305. Is the pen mightier than the keyboard?
Jul 13, 2010 at 03:07PM

When was the last time someone sent you a handwritten letter?  Thank you notes don’t count!

Sound of crickets……

Okay, so when was the last time someone sent you a cursive handwritten letter?

Sound of choruses of crickets…..

You’re not alone and don’t expect to get one anytime soon, especially from someone under the age of 25.

Right before our eyes, society is losing a way of communicating that many of us older folks take for granted.

It seems our fast-paced way of life has devalued learning how to write cursive. In the classroom the computer keyboard is fast replacing pen and paper. And it’s so much cooler to text and tweet.

Looking past our nostalgia for the way we did things in the 80’s is a genuine concern for our children’s decreased ability to express themselves, which seems to be directly related to the lack of cursive writing skills.

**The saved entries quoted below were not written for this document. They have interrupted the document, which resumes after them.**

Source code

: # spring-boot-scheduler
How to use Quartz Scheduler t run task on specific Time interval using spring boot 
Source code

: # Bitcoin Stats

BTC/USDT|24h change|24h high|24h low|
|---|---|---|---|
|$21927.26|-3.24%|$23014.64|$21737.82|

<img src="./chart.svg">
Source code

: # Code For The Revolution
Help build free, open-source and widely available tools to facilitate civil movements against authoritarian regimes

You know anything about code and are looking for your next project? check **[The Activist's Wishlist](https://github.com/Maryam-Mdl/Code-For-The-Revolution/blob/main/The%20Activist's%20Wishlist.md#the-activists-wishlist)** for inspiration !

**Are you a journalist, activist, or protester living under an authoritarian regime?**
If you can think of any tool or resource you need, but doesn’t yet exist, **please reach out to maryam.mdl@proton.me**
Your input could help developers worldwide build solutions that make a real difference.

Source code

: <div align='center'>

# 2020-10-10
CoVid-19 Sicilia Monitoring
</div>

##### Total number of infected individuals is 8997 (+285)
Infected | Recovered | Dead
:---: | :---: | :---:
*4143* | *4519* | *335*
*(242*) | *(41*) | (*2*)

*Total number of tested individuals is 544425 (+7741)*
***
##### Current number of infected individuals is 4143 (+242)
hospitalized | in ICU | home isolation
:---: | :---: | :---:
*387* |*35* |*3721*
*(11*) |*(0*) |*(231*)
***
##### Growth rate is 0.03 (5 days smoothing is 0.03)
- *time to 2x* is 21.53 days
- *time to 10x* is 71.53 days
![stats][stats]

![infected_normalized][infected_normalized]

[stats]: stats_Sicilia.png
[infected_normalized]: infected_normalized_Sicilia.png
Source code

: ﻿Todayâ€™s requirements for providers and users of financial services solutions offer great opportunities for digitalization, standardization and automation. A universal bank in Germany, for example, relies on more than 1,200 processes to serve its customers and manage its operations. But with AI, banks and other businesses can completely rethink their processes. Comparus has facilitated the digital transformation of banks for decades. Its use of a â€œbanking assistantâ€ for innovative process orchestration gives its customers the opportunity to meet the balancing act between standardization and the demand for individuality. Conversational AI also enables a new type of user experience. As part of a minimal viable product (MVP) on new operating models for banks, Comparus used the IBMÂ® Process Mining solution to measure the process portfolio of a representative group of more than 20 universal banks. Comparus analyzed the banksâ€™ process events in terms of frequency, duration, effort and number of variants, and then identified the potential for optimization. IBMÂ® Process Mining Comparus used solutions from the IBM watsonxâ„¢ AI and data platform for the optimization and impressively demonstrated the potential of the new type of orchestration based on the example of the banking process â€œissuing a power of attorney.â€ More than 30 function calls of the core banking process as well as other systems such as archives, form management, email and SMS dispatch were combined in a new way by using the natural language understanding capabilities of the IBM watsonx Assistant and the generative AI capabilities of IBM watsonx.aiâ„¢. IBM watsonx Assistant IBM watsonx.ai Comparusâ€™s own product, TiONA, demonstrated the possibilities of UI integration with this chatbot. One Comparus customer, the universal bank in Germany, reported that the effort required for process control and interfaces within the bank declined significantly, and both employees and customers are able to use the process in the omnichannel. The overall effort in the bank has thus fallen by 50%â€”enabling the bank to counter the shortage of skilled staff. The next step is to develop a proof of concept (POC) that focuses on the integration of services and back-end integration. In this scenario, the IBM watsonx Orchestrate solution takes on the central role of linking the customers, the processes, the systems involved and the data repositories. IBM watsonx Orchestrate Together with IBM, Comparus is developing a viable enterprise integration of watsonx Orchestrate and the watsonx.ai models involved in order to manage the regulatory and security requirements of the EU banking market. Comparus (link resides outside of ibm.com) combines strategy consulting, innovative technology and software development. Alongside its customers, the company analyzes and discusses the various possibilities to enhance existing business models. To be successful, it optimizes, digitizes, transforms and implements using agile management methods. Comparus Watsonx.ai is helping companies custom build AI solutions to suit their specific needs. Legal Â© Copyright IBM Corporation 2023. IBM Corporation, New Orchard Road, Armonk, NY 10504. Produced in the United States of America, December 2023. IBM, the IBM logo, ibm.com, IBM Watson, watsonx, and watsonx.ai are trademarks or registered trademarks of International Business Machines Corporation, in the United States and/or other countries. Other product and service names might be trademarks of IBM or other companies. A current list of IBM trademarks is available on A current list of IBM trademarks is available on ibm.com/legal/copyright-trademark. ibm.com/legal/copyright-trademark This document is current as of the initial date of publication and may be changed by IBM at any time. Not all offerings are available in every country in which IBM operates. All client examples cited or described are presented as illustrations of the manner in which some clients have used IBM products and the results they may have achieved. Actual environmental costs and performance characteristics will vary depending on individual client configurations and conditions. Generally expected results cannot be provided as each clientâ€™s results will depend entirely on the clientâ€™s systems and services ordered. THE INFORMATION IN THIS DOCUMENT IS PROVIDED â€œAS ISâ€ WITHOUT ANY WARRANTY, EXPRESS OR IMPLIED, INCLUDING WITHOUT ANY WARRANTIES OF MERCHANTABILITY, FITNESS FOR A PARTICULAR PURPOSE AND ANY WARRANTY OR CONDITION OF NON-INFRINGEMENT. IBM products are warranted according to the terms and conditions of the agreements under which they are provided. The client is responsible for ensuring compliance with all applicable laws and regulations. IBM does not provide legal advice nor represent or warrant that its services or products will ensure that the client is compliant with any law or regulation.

According to an October 11, 2006 article by Margaret Webb Pressler of The Washington Post:

The loss of handwriting also may be a cognitive opportunity missed. The neurological process that directs thought, through fingers, into written symbols is a highly sophisticated one. Several academic studies have found that good handwriting skills at a young age can help children express their thoughts better -- a lifelong benefit. Children who don't learn correct technique find it harder to write by hand, so they avoid it. Schools that do teach handwriting often stop after third grade -- right after kids learn cursive. By the time computers are more widely used in classrooms for writing, perhaps in fourth or fifth grade, many children already have decided they don't like to write.

This really hit home for me, a dad and an artist who teaches design at a leading liberal arts university.

My five-year-old daughter started in a Montessori school at age three. Right away, the teacher encouraged exercises that helped develop her cursive writing skills. As a result, her fine motor skills improved with other tasks like tying laces. However, now because she will be starting first grade in the public school system the same Montessori teacher has been nurturing more print letter writing because that is the preferred method there. 

Caring about my daughter and my students, I started to investigate the demise of cursive writing in our society. Here are the condensed results of what turned out to be a seven-month investigation, with some questions for you to consider.

Cursive writing is fast becoming a dinosaur in the school system...and we know what happened to them! Cursive writing is no longer a priority in an elementary teacher’s overloaded day of teaching technology and the material students need to score well on standardized tests.  Is the SAT the culprit, where we are requiring the regurgitation of information?  You can spend weeks surfing the net reading hundreds of articles about the state of our educational system and the SAT, something you can do on your own time.

What really floored me in my observations was children’s loss of joy for the act of creating, something I don’t want to happen to my daughter. The forming of shapes that create letters that then create words which are used to create communication is a fundamental act of expression. This joy of creating can also be considered a piece of their personalities that could be lost. Open loops versus tight lines surely have to have some correlation to one's personality type, right? Yet another investigation to begin.

Now let me turn to my teaching experience. The act of learning cursive handwriting has many correlations to art and design other than typographical. Most art departments in large and small universities across America have core foundation classes.  The students usually take these classes during their freshmen year in order to advance into upper level studio courses. I feel the most important of these are the drawing classes. Most students don’t like to take them because they feel they can’t “draw” well. However, they miss the bigger point about the course’s purpose. Most artists aren’t born with the tools to draw well. Drawing is primarily a learned skill that takes lots of practice and discipline. Once students become more comfortable with their ability to draw, the ideas and concepts are more forthcoming. I see it every year. The students who have the confidence in drawing are more expressive with concepts during the thumbnail sketch phases of a project. Likewise, research has shown that students who wrote in cursive during the essay portion of the SAT presented more complex expressed thoughts. 

The mechanics of drawing with your hand has a direct correlation to writing cursive letters. Both are fluid and spontaneous actions. Because it's fluid, it lends itself to intuitive mark making. It’s analogous to a stream of consciousness and uninterrupted thought processes. Logical isn’t it?

With all of my questions, I decided to contact a high school English teacher, someone on the front line in the cursive debate in the city where I live. These are her comments :

This cursive debate has much to say about the human condition. It is for you to determine if cursive writing is worth teaching. So, I leave you with my thoughts about the demise of cursive lettering. In about 50 years will future generations realize that word marks, logos like the New York Yankees and the Baltimore Orioles are actually a forgotten way of writing? 

Side note:  I am currently teaching a one week design workshop with rising seniors from affluent high schools. Five out of the nine can write cursive.